Module util

This module contains miscellaneous helper functions for the KOReader frontend.

Functions

stripePunctuations (text) Strips all punctuation and spaces from a string.
gsplit (str, pattern, capture, capture_empty_entity) Splits a string by a pattern

Lua doesn't have a string.split() function and most of the time you don't really need it because string.gmatch() is enough.

secondsToClock (seconds, withoutSeconds) Converts seconds to a clock string.
tableSize (T) Returns number of keys in a table.
arrayAppend (t1, t2) Append all elements from t2 into t1.
lastIndexOf (string, ch) Gets last index of string in character

Returns the index within this string of the last occurrence of the specified character or -1 if the character does not occur.

splitToChars (text) Splits string into a list of UTF-8 characters.
isCJKChar (c) Tests whether c is a CJK character
hasCJKChar (str) Tests whether str contains CJK characters
splitToWords (text) Split texts into a list of words, spaces and punctuation.
isSplittable (c, next_c, prev_c) Test whether a string can be separated by this char for multi-line rendering.
getFilesystemType (path) Gets filesystem type of a path.
isEmptyDir (path) Checks if directory is empty.
replaceInvalidChars (str) Replaces characters that are invalid filenames.
replaceSlashChar (str) Replaces slash with an underscore.
splitFilePathName (file) Splits a file into its path and name
splitFileNameSuffix (file) Splits a file name into its pure file name and suffix
getFileNameSuffix (filename) Gets file extension
getMenuText (item) Adds > to touch menu items with a submenu
fixUtf8 (str, replacement) Replaces invalid UTF-8 characters with a replacement string.
splitToArray (str, splitter, capture_empty_entity) Splits input string with the splitter into a table.
unicodeCodepointToUtf8 (c) Convert a Unicode codepoint (number) to UTF8 char
htmlEntitiesToUtf8 (string) Replace HTML entities with their UTF8 equivalent in text
htmlToPlainText (text) Convert simple HTML to plain text This may fail on complex HTML (with styles, scripts, comments), but should be fine enough with simple HTML as found in EPUB's .
htmlToPlainTextIfHtml (text) Convert HTML to plain text if text seems to be HTML Detection of HTML is simple and may raise false positives or negatives, but seems quite good at guessing content type of text found in EPUB's .


Functions

stripePunctuations (text)
Strips all punctuation and spaces from a string.

Parameters:

  • text string the string to be stripped

Returns:

    string stripped text
gsplit (str, pattern, capture, capture_empty_entity)
Splits a string by a pattern

Lua doesn't have a string.split() function and most of the time you don't really need it because string.gmatch() is enough.

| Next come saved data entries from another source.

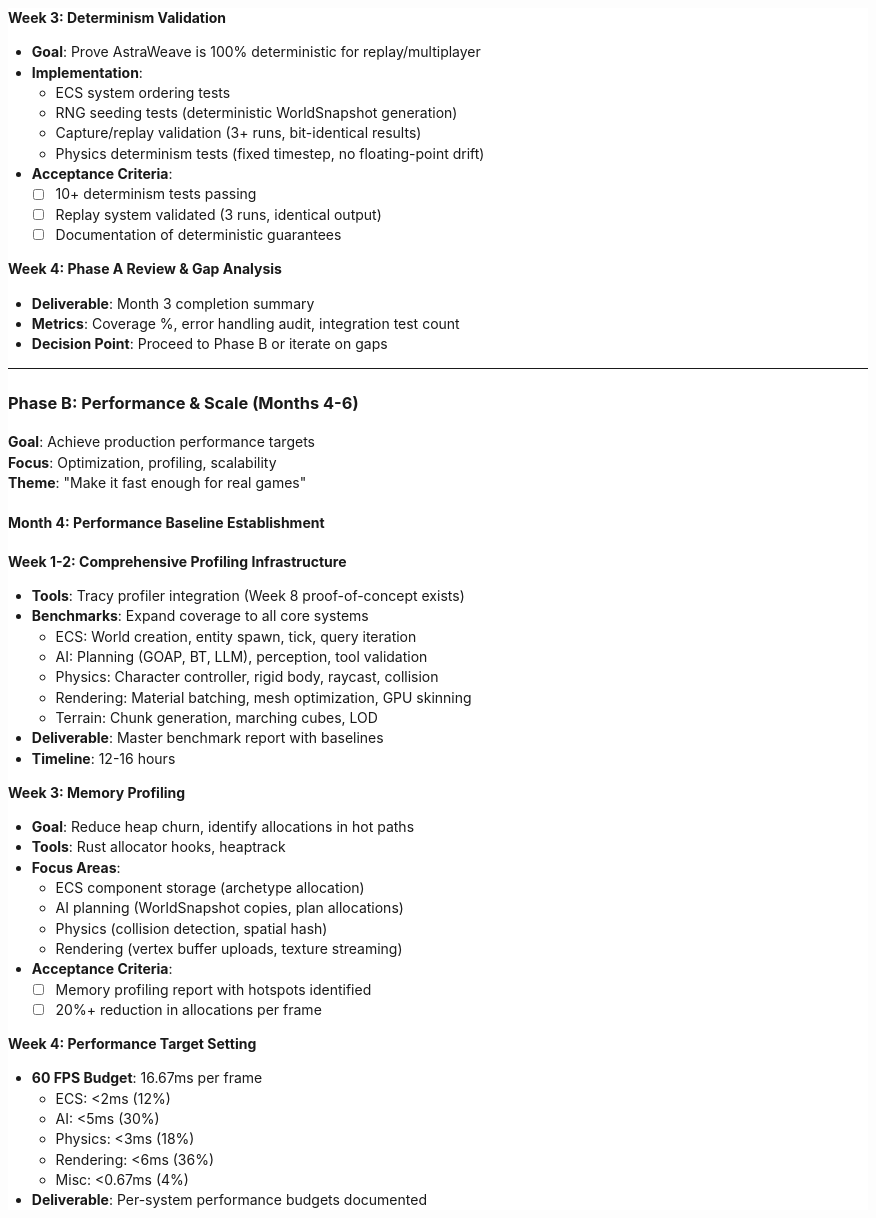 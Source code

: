 **Week 3: Determinism Validation**
- **Goal**: Prove AstraWeave is 100% deterministic for replay/multiplayer
- **Implementation**:
  - ECS system ordering tests
  - RNG seeding tests (deterministic WorldSnapshot generation)
  - Capture/replay validation (3+ runs, bit-identical results)
  - Physics determinism tests (fixed timestep, no floating-point drift)
- **Acceptance Criteria**:
  - [ ] 10+ determinism tests passing
  - [ ] Replay system validated (3 runs, identical output)
  - [ ] Documentation of deterministic guarantees

**Week 4: Phase A Review & Gap Analysis**
- **Deliverable**: Month 3 completion summary
- **Metrics**: Coverage %, error handling audit, integration test count
- **Decision Point**: Proceed to Phase B or iterate on gaps

---

### Phase B: Performance & Scale (Months 4-6)

**Goal**: Achieve production performance targets  
**Focus**: Optimization, profiling, scalability  
**Theme**: "Make it fast enough for real games"

#### Month 4: Performance Baseline Establishment

**Week 1-2: Comprehensive Profiling Infrastructure**
- **Tools**: Tracy profiler integration (Week 8 proof-of-concept exists)
- **Benchmarks**: Expand coverage to all core systems
  - ECS: World creation, entity spawn, tick, query iteration
  - AI: Planning (GOAP, BT, LLM), perception, tool validation
  - Physics: Character controller, rigid body, raycast, collision
  - Rendering: Material batching, mesh optimization, GPU skinning
  - Terrain: Chunk generation, marching cubes, LOD
- **Deliverable**: Master benchmark report with baselines
- **Timeline**: 12-16 hours

**Week 3: Memory Profiling**
- **Goal**: Reduce heap churn, identify allocations in hot paths
- **Tools**: Rust allocator hooks, heaptrack
- **Focus Areas**:
  - ECS component storage (archetype allocation)
  - AI planning (WorldSnapshot copies, plan allocations)
  - Physics (collision detection, spatial hash)
  - Rendering (vertex buffer uploads, texture streaming)
- **Acceptance Criteria**:
  - [ ] Memory profiling report with hotspots identified
  - [ ] 20%+ reduction in allocations per frame

**Week 4: Performance Target Setting**
- **60 FPS Budget**: 16.67ms per frame
  - ECS: <2ms (12%)
  - AI: <5ms (30%)
  - Physics: <3ms (18%)
  - Rendering: <6ms (36%)
  - Misc: <0.67ms (4%)
- **Deliverable**: Per-system performance budgets documented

However string.gmatch() has one significant disadvantage for me: You can't split a string while matching both the delimited strings and the delimiters themselves without tracking positions and substrings. The gsplit function below takes care of this problem.

Author: Peter Odding

License: MIT/X11

Source: http://snippets.luacode.org/snippets/Stringsplitting130

Parameters:

  • str string string to split
  • pattern the pattern to split against
  • capture bool
  • capture_empty_entity bool
secondsToClock (seconds, withoutSeconds)
Converts seconds to a clock string.

Source: https://gist.github.com/jesseadams/791673

Parameters:

  • seconds int number of seconds
  • withoutSeconds bool if true 00:00, if false 00:00:00

Returns:

    string clock string in the form of 00:00 or 00:00:00
tableSize (T)
Returns number of keys in a table.

Parameters:

  • T Lua table

Returns:

    int number of keys in table T
arrayAppend (t1, t2)
Append all elements from t2 into t1.

Parameters:

  • t1 Lua table
  • t2 Lua table
lastIndexOf (string, ch)
Gets last index of string in character

Returns the index within this string of the last occurrence of the specified character or -1 if the character does not occur.

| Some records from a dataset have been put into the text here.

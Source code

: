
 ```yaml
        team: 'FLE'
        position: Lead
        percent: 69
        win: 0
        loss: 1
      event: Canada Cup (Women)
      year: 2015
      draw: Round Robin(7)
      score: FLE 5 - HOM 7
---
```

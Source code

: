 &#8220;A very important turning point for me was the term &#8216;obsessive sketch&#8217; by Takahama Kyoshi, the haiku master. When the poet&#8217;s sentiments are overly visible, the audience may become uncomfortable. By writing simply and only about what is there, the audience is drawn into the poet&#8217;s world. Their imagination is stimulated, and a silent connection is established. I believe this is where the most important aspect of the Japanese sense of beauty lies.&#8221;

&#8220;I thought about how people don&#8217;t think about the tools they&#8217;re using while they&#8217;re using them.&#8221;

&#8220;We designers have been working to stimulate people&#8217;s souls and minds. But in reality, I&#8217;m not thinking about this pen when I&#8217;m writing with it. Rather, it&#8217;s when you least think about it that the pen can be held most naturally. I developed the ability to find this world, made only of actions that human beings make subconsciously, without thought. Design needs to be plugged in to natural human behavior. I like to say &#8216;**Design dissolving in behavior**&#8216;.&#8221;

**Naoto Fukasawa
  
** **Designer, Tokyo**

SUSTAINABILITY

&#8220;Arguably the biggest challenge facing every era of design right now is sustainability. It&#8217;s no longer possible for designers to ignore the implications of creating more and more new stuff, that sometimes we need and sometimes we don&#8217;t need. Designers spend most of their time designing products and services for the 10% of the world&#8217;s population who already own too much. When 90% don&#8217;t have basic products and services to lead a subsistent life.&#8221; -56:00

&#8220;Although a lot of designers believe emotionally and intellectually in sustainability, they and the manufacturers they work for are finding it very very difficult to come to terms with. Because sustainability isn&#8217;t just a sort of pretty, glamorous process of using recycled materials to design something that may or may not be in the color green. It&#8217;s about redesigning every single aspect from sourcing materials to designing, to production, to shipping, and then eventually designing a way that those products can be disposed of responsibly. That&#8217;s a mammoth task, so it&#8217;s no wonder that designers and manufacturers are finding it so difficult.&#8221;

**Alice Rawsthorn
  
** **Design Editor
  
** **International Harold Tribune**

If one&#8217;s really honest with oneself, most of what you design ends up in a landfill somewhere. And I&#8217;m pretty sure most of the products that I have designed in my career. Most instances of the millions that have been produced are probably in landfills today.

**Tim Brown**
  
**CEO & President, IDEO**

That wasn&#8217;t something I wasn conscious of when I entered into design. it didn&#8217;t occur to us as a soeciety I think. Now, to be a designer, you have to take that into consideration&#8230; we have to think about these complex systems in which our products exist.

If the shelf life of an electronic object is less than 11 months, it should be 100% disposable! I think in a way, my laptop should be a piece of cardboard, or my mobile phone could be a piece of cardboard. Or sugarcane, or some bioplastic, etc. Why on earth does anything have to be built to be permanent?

To find . you need to escape it.

Parameters:

Returns:

    int last occurrence or -1 if not found
splitToChars (text)
Splits string into a list of UTF-8 characters.

Parameters:

  • text string the string to be split.

Returns:

    table list of UTF-8 chars
isCJKChar (c)
Tests whether c is a CJK character

Parameters:

Returns:

    boolean true if CJK
hasCJKChar (str)
Tests whether str contains CJK characters

Parameters:

Returns:

    boolean true if CJK
splitToWords (text)
Split texts into a list of words, spaces and punctuation.

Parameters:

Returns:

    table list of words, spaces and punctuation
isSplittable (c, next_c, prev_c)
Test whether a string can be separated by this char for multi-line rendering. Optional next or prev chars may be provided to help make the decision

Parameters:

Returns:

    boolean true if splittable, false if not
getFilesystemType (path)
Gets filesystem type of a path.

Checks if the path occurs in /proc/mounts

Parameters:

  • path string an absolute path

Returns:

    string filesystem type
isEmptyDir (path)
Checks if directory is empty.

Parameters:

Returns:

    bool
replaceInvalidChars (str)
Replaces characters that are invalid filenames.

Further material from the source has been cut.